Celebrities are “stars.” The reason we call them stars references back to more ancient times, when our myths identified the stars with god-like names and powers, and an ability to influence the events of our lives. As a great performance or feat can sometimes truly move us, we may come to identify the performer as having some of that stellar stuff, and designate him (or her) as a star, set above the rest of us.



Unfortunately, not all celebrities remain stars in our eyes.



Martha Stewart achieved her ascension through her ability to convey elegance and style to the masses. Martha became a multimedia success, with very high name-recognition, which is itself a quality that easily generated additional commercial success as a corporate spokesperson.

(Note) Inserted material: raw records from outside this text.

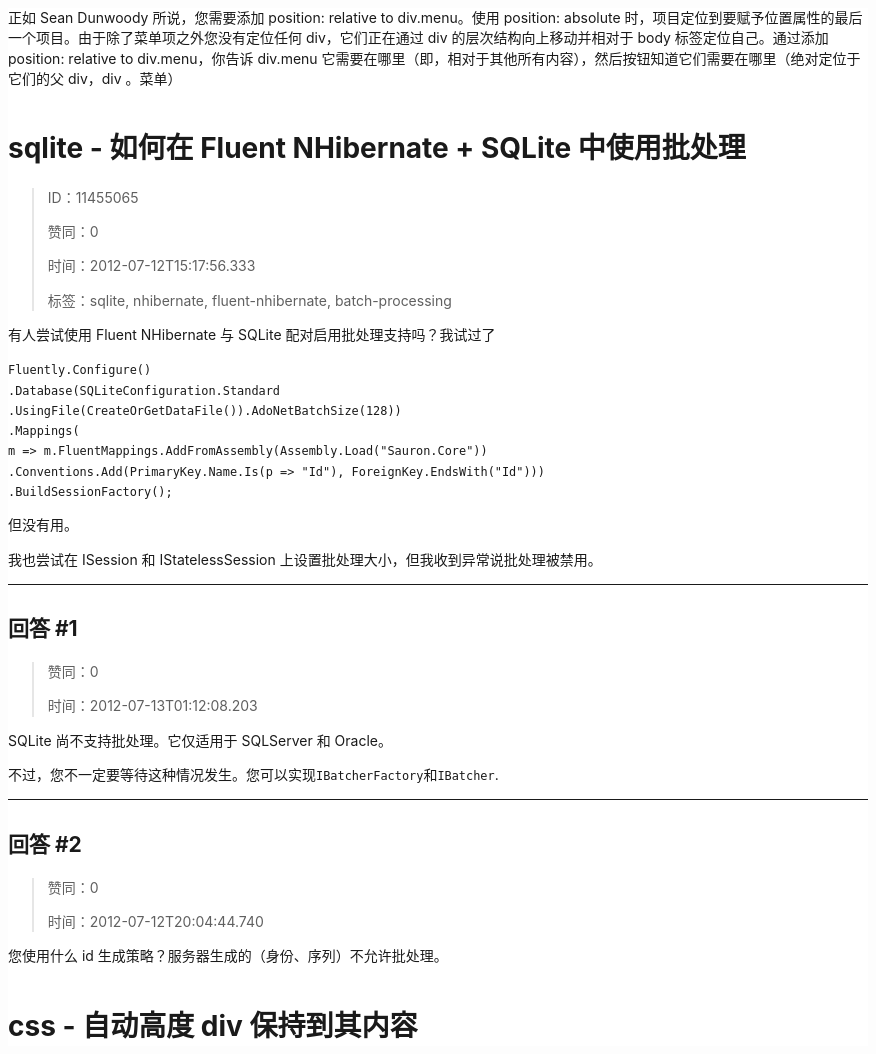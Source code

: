 正如 Sean Dunwoody 所说，您需要添加 position: relative to div.menu。使用 position: absolute 时，项目定位到要赋予位置属性的最后一个项目。由于除了菜单项之外您没有定位任何 div，它们正在通过 div 的层次结构向上移动并相对于 body 标签定位自己。通过添加 position: relative to div.menu，你告诉 div.menu 它需要在哪里（即，相对于其他所有内容），然后按钮知道它们需要在哪里（绝对定位于它们的父 div，div 。菜单）

# sqlite - 如何在 Fluent NHibernate + SQLite 中使用批处理

> ID：11455065
> 
> 赞同：0
> 
> 时间：2012-07-12T15:17:56.333
> 
> 标签：sqlite, nhibernate, fluent-nhibernate, batch-processing

有人尝试使用 Fluent NHibernate 与 SQLite 配对启用批处理支持吗？我试过了

```
Fluently.Configure()
.Database(SQLiteConfiguration.Standard
.UsingFile(CreateOrGetDataFile()).AdoNetBatchSize(128))
.Mappings( 
m => m.FluentMappings.AddFromAssembly(Assembly.Load("Sauron.Core"))
.Conventions.Add(PrimaryKey.Name.Is(p => "Id"), ForeignKey.EndsWith("Id")))
.BuildSessionFactory(); 
```

但没有用。

我也尝试在 ISession 和 IStatelessSession 上设置批处理大小，但我收到异常说批处理被禁用。

* * *

## 回答 #1

> 赞同：0
> 
> 时间：2012-07-13T01:12:08.203

SQLite 尚不支持批处理。它仅适用于 SQLServer 和 Oracle。

不过，您不一定要等待这种情况发生。您可以实现`IBatcherFactory`和`IBatcher`.

* * *

## 回答 #2

> 赞同：0
> 
> 时间：2012-07-12T20:04:44.740

您使用什么 id 生成策略？服务器生成的（身份、序列）不允许批处理。

# css - 自动高度 div 保持到其内容
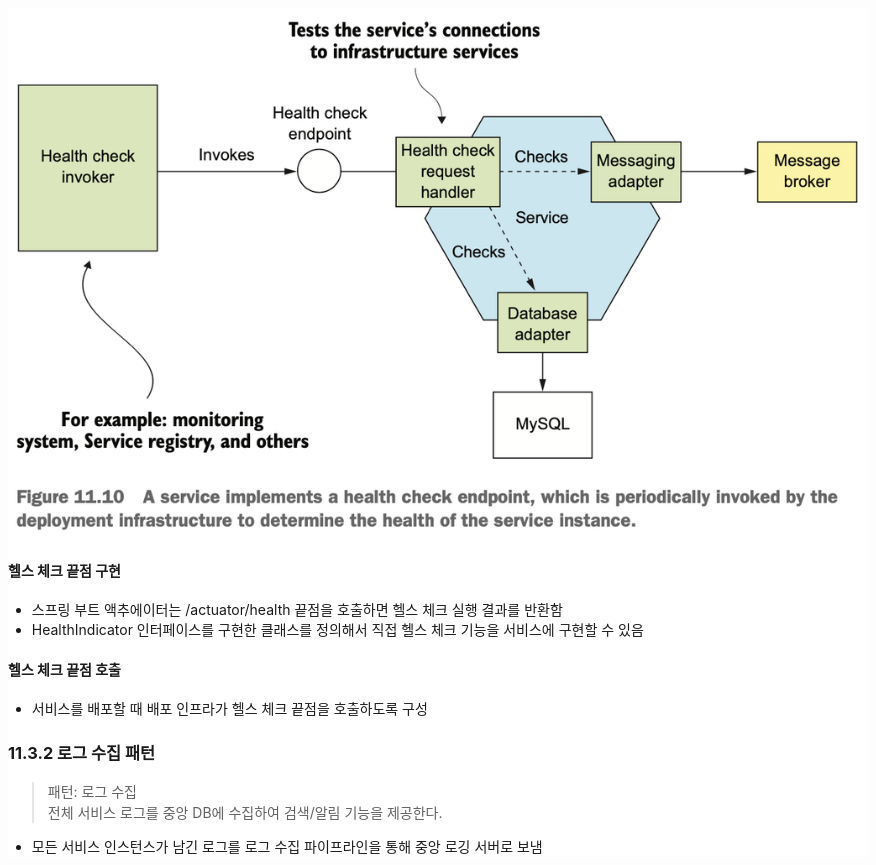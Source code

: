 ![](figure11.10.png)

#### 헬스 체크 끝점 구현

- 스프링 부트 액추에이터는 /actuator/health 끝점을 호출하면 헬스 체크 실행 결과를 반환함
- HealthIndicator 인터페이스를 구현한 클래스를 정의해서 직접 헬스 체크 기능을 서비스에 구현할 수 있음

#### 헬스 체크 끝점 호출

- 서비스를 배포할 때 배포 인프라가 헬스 체크 끝점을 호출하도록 구성

### 11.3.2 로그 수집 패턴

> 패턴: 로그 수집
> </br>전체 서비스 로그를 중앙 DB에 수집하여 검색/알림 기능을 제공한다.

- 모든 서비스 인스턴스가 남긴 로그를 로그 수집 파이프라인을 통해 중앙 로깅 서버로 보냄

So, Martha Stewart, the celebrity mega entrepreneur may well become the victim of one of the classic fatal flaws: her apparent greed in using insider information to profit from a stock sale. Was Martha Stewart singled out for this treatment because she is a rich, powerful woman, whose success is resented by many? Was she under investigation because she is a celebrity?



I don’t think so and I hope not, but I cannot remember the name of any other person investigated for the same offence.



What’s different in her case is that we all know about it and we can all recite some of the details. Martha Stewart’s woes get the front page just as O.J. Simpson’s trial did and not the other several thousand murder or insider trading trials that have happened since his case was concluded.



The reason that this case has gotten so much of our attention is that just as we have watched the ascent of these and other mortals into the apparent immortality of stardom and celebrity, we now compellingly watch their demise, perhaps with even greater interest. We both love and hate our stars at times. They set the benchmark for what is humanly possible and at the same time they remind us of what we, ourselves, cannot do.



Watching the public downfall of an O.J. Simpson or now, that of Martha Stewart, can be understood, sociologically as a type of ritual sacrifice. Taken down a notch or two, our celebrities are revealed, as great as their achievements may have been, to be no more than mirrors of our own selves and aspirations.



In the words of William Shakespeare’s Julius Caesar, who was one of the biggest celebrities of all time, “Men at some time are masters of their fates. The fault, dear Brutus, is not in our stars, but in ourselves, that we are underlings.”